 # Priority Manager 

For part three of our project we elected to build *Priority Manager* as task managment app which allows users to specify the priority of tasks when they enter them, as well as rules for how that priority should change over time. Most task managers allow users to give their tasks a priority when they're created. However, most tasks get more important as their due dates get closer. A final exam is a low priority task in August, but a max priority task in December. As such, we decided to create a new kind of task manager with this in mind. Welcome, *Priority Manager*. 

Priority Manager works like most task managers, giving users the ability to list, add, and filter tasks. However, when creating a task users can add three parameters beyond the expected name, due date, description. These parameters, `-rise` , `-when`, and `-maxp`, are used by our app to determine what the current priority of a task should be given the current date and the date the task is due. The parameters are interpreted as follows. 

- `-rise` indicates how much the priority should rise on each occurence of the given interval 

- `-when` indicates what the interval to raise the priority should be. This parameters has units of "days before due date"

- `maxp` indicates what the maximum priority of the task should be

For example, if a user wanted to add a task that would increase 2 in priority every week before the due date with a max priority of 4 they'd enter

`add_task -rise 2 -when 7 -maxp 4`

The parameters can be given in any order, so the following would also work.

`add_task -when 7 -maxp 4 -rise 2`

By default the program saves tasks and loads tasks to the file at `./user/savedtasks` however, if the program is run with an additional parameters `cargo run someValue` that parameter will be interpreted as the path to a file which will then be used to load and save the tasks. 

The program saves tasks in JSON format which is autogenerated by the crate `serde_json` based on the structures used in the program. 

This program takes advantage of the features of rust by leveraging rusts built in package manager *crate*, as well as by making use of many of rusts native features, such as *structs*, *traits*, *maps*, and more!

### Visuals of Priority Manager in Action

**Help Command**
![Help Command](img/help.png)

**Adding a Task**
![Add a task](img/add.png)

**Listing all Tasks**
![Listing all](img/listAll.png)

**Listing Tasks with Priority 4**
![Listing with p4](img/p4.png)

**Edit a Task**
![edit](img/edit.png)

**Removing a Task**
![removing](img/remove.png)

________________

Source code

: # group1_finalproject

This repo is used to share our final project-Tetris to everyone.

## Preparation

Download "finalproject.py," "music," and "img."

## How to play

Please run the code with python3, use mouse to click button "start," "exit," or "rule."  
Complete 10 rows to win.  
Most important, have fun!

________________

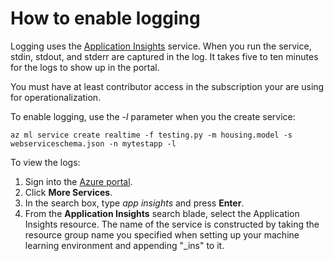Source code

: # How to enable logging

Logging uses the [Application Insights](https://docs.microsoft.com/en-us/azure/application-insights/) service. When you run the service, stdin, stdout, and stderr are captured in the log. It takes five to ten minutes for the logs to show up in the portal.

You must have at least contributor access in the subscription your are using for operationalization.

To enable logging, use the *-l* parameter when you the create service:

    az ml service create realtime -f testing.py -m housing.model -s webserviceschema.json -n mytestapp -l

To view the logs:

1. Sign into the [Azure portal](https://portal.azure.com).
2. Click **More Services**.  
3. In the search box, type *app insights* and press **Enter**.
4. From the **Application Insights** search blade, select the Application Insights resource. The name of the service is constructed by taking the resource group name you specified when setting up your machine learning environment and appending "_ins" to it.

________________

— What you have to do —
An exact copy of the lines above, from the one containing "az ml service" down to the one containing "4. From the" and including both, is the whole answer; retype it and nothing else.

— Solution to this task —
    az ml service create realtime -f testing.py -m housing.model -s webserviceschema.json -n mytestapp -l

To view the logs:

1. Sign into the [Azure portal](https://portal.azure.com).
2. Click **More Services**.  
3. In the search box, type *app insights* and press **Enter**.
4. From the **Application Insights** search blade, select the Application Insights resource. The name of the service is constructed by taking the resource group name you specified when setting up your machine learning environment and appending "_ins" to it.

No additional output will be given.